Union leaders expressed frustration over stalled negotiations for a new contract, pointing to the absence of salary increases since 2019 and success recently for other airline union groups. Southwest Airlines’ flight attendants secured a retroactive 20% raise and American Airlines’ pilots receiving a significant wage increase as well.
The flight attendants’ union seeks an immediate 35% raise and subsequent annual 6% increments across a three-year period, contrasting with American’s offer of an 11% upfront raise, potentially rising to 18% with increased boarding pay, followed by annual 2% increments. Additionally, the union advocates for larger 401(k) contributions and extended rest periods.
American Airlines contests the flight attendants’ union’s claim of negotiation deadlock, asserting months of offering what they term an “industry-leading economic proposal” alongside ongoing progress on other contract elements. The airline is open to continued collaboration with the union and the National Mediation Board to secure an agreement.
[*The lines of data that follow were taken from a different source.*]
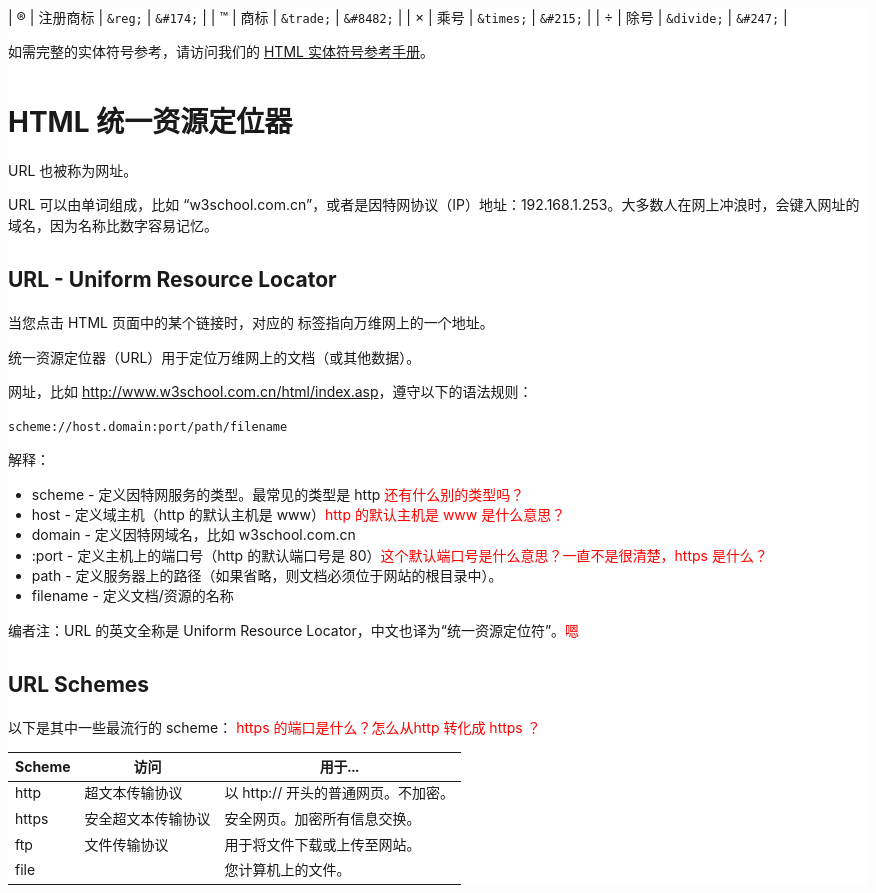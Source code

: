 | ®        | 注册商标          | `&reg;`             | `&#174;`   |
| ™        | 商标              | `&trade;`           | `&#8482;`  |
| ×        | 乘号              | `&times;`           | `&#215;`   |
| ÷        | 除号              | `&divide;`          | `&#247;`   |

如需完整的实体符号参考，请访问我们的 [HTML 实体符号参考手册](http://www.w3school.com.cn/tags/html_ref_entities.html)。








# HTML 统一资源定位器


URL 也被称为网址。

URL 可以由单词组成，比如 “w3school.com.cn”，或者是因特网协议（IP）地址：192.168.1.253。大多数人在网上冲浪时，会键入网址的域名，因为名称比数字容易记忆。

## URL - Uniform Resource Locator

当您点击 HTML 页面中的某个链接时，对应的 <a> 标签指向万维网上的一个地址。

统一资源定位器（URL）用于定位万维网上的文档（或其他数据）。

网址，比如 <http://www.w3school.com.cn/html/index.asp>，遵守以下的语法规则：

```text
scheme://host.domain:port/path/filename
```

解释：

- scheme - 定义因特网服务的类型。最常见的类型是 http <span style="color:red;">还有什么别的类型吗？</span>
- host - 定义域主机（http 的默认主机是 www）<span style="color:red;">http 的默认主机是 www 是什么意思？</span>
- domain - 定义因特网域名，比如 w3school.com.cn
- :port - 定义主机上的端口号（http 的默认端口号是 80）<span style="color:red;">这个默认端口号是什么意思？一直不是很清楚，https 是什么？</span>
- path - 定义服务器上的路径（如果省略，则文档必须位于网站的根目录中）。
- filename - 定义文档/资源的名称

编者注：URL 的英文全称是 Uniform Resource Locator，中文也译为“统一资源定位符”。<span style="color:red;">嗯</span>

## URL Schemes

以下是其中一些最流行的 scheme：<span style="color:red;"> https 的端口是什么？怎么从http 转化成 https ？</span>

| Scheme | 访问   | 用于...       |
| ------ | ------ | ------- |
| http   | 超文本传输协议     | 以 http:// 开头的普通网页。不加密。 |
| https  | 安全超文本传输协议 | 安全网页。加密所有信息交换。     |
| ftp    | 文件传输协议  | 用于将文件下载或上传至网站。        |
| file   |     | 您计算机上的文件。   |
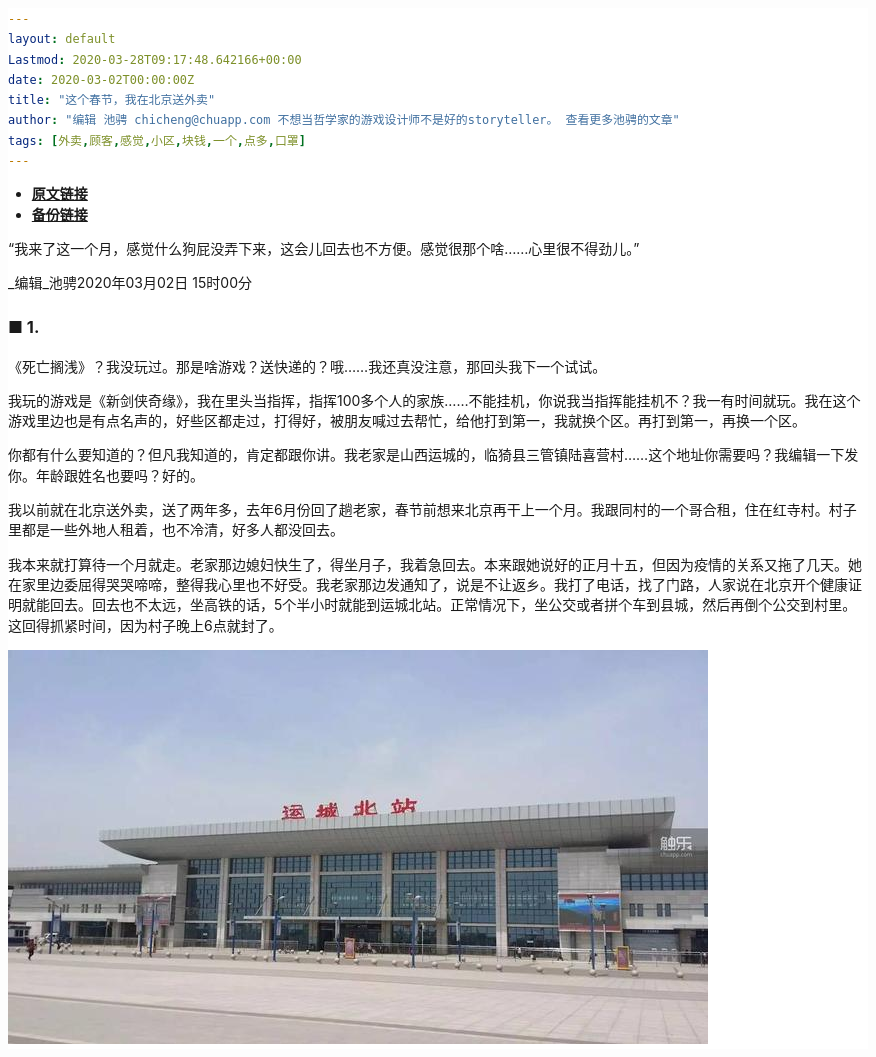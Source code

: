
 ```yaml
---
layout: default
Lastmod: 2020-03-28T09:17:48.642166+00:00
date: 2020-03-02T00:00:00Z
title: "这个春节，我在北京送外卖"
author: "编辑 池骋 chicheng@chuapp.com 不想当哲学家的游戏设计师不是好的storyteller。 查看更多池骋的文章"
tags: [外卖,顾客,感觉,小区,块钱,一个,点多,口罩]
---
```


* [**原文链接**](http://www.chuapp.com/article/287046.html)
* [**备份链接**](http://archive.ph/QPuHq)


“我来了这一个月，感觉什么狗屁没弄下来，这会儿回去也不方便。感觉很那个啥……心里很不得劲儿。”

_编辑_池骋2020年03月02日 15时00分

### **■ 1.**

《死亡搁浅》？我没玩过。那是啥游戏？送快递的？哦……我还真没注意，那回头我下一个试试。

我玩的游戏是《新剑侠奇缘》，我在里头当指挥，指挥100多个人的家族……不能挂机，你说我当指挥能挂机不？我一有时间就玩。我在这个游戏里边也是有点名声的，好些区都走过，打得好，被朋友喊过去帮忙，给他打到第一，我就换个区。再打到第一，再换一个区。

你都有什么要知道的？但凡我知道的，肯定都跟你讲。我老家是山西运城的，临猗县三管镇陆喜营村……这个地址你需要吗？我编辑一下发你。年龄跟姓名也要吗？好的。

我以前就在北京送外卖，送了两年多，去年6月份回了趟老家，春节前想来北京再干上一个月。我跟同村的一个哥合租，住在红寺村。村子里都是一些外地人租着，也不冷清，好多人都没回去。

我本来就打算待一个月就走。老家那边媳妇快生了，得坐月子，我着急回去。本来跟她说好的正月十五，但因为疫情的关系又拖了几天。她在家里边委屈得哭哭啼啼，整得我心里也不好受。我老家那边发通知了，说是不让返乡。我打了电话，找了门路，人家说在北京开个健康证明就能回去。回去也不太远，坐高铁的话，5个半小时就能到运城北站。正常情况下，坐公交或者拼个车到县城，然后再倒个公交到村里。这回得抓紧时间，因为村子晚上6点就封了。

![](/images/post/64a69ac98649d297b3eb03f395e8757e.jpg)
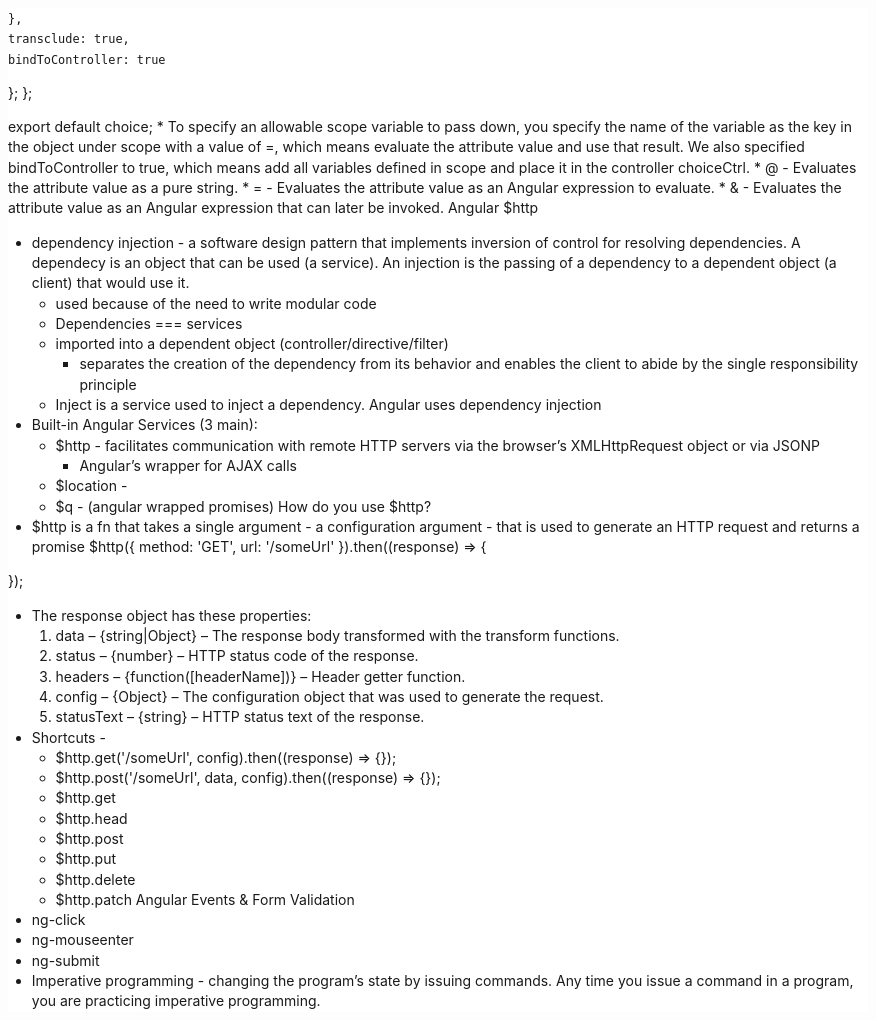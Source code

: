     },
    transclude: true,
    bindToController: true
  };
};

export default choice;
    * To specify an allowable scope variable to pass down, you specify the name of the variable as the key in the object under scope with a value of =, which means evaluate the attribute value and use that result. We also specified bindToController to true, which means add all variables defined in scope and place it in the controller choiceCtrl.
    * @ - Evaluates the attribute value as a pure string.
    * = - Evaluates the attribute value as an Angular expression to evaluate.
    * & - Evaluates the attribute value as an Angular expression that can later be invoked.
Angular $http
* dependency injection - a software design pattern that implements inversion of control for resolving dependencies. A dependecy is an object that can be used (a service). An injection is the passing of a dependency to a dependent object (a client) that would use it.
    * used because of the need to write modular code
    * Dependencies === services
    * imported into a dependent object (controller/directive/filter)
        * separates the creation of the dependency from its behavior and enables the client to abide by the single responsibility principle
    * Inject is a service used to inject a dependency. Angular uses dependency injection
* Built-in Angular Services (3 main):
    * $http - facilitates communication with remote HTTP servers via the browser’s XMLHttpRequest object or via JSONP
        * Angular’s wrapper for AJAX calls
    * $location -
    * $q - (angular wrapped promises)
How do you use $http?
* $http is a fn that takes a single argument - a configuration argument - that is used to generate an HTTP request and returns a promise
$http({
  method: 'GET',
  url: '/someUrl'
}).then((response) => {

});
* The response object has these properties:
    1. data – {string|Object} – The response body transformed with the transform functions.
    2. status – {number} – HTTP status code of the response.
    3. headers – {function([headerName])} – Header getter function.
    4. config – {Object} – The configuration object that was used to generate the request.
    5. statusText – {string} – HTTP status text of the response.
* Shortcuts -
    * $http.get('/someUrl', config).then((response) => {});
    * $http.post('/someUrl', data, config).then((response) => {});
    * $http.get
    * $http.head
    * $http.post
    * $http.put
    * $http.delete
    * $http.patch
Angular Events & Form Validation
* ng-click
* ng-mouseenter
* ng-submit
* Imperative programming - changing the program’s state by issuing commands. Any time you issue a command in a program, you are practicing imperative programming.
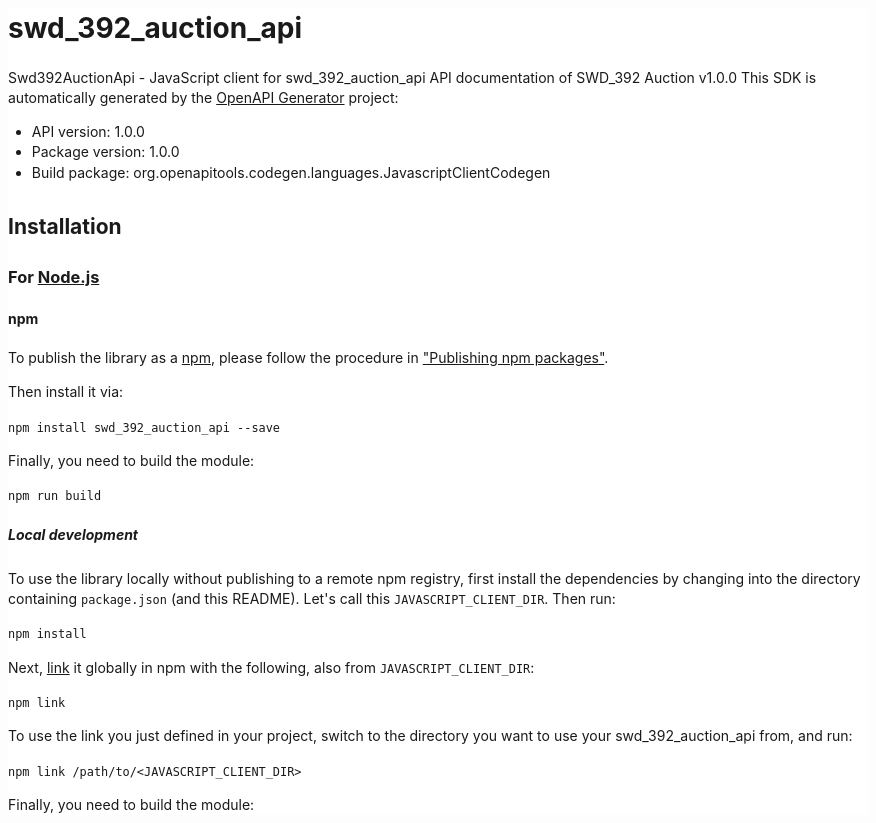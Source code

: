 # swd_392_auction_api

Swd392AuctionApi - JavaScript client for swd_392_auction_api
API documentation of SWD_392 Auction v1.0.0
This SDK is automatically generated by the [OpenAPI Generator](https://openapi-generator.tech) project:

- API version: 1.0.0
- Package version: 1.0.0
- Build package: org.openapitools.codegen.languages.JavascriptClientCodegen

## Installation

### For [Node.js](https://nodejs.org/)

#### npm

To publish the library as a [npm](https://www.npmjs.com/), please follow the procedure in ["Publishing npm packages"](https://docs.npmjs.com/getting-started/publishing-npm-packages).

Then install it via:

```shell
npm install swd_392_auction_api --save
```

Finally, you need to build the module:

```shell
npm run build
```

##### Local development

To use the library locally without publishing to a remote npm registry, first install the dependencies by changing into the directory containing `package.json` (and this README). Let's call this `JAVASCRIPT_CLIENT_DIR`. Then run:

```shell
npm install
```

Next, [link](https://docs.npmjs.com/cli/link) it globally in npm with the following, also from `JAVASCRIPT_CLIENT_DIR`:

```shell
npm link
```

To use the link you just defined in your project, switch to the directory you want to use your swd_392_auction_api from, and run:

```shell
npm link /path/to/<JAVASCRIPT_CLIENT_DIR>
```

Finally, you need to build the module:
As American Airlines flight attendants picketed outside company headquarters, Southwest Airlines pilots have established a strike center in Dallas, signaling their intent to request strike rights if an agreement isn’t reached with the airline imminently. The Southwest Airlines Pilots Association anticipates the potential for a strike on Dec. 29, as indicated by a countdown clock in the strike center.
American Airlines firmly denies any chance of a holiday walkout, but the chance does remain if the impasse is declared in the next few days. The strike would then follow a mandatory 30-day cooling-off period. However, the likelihood of either union initiating a strike remains uncertain because federal law imposes significant barriers for airline employees to strike or for carriers to impose lockouts. Even if the mediators declare the negotiations at an impasse, any potential strike action is subject to intervention by the president or Congress to prevent economic harm to the country.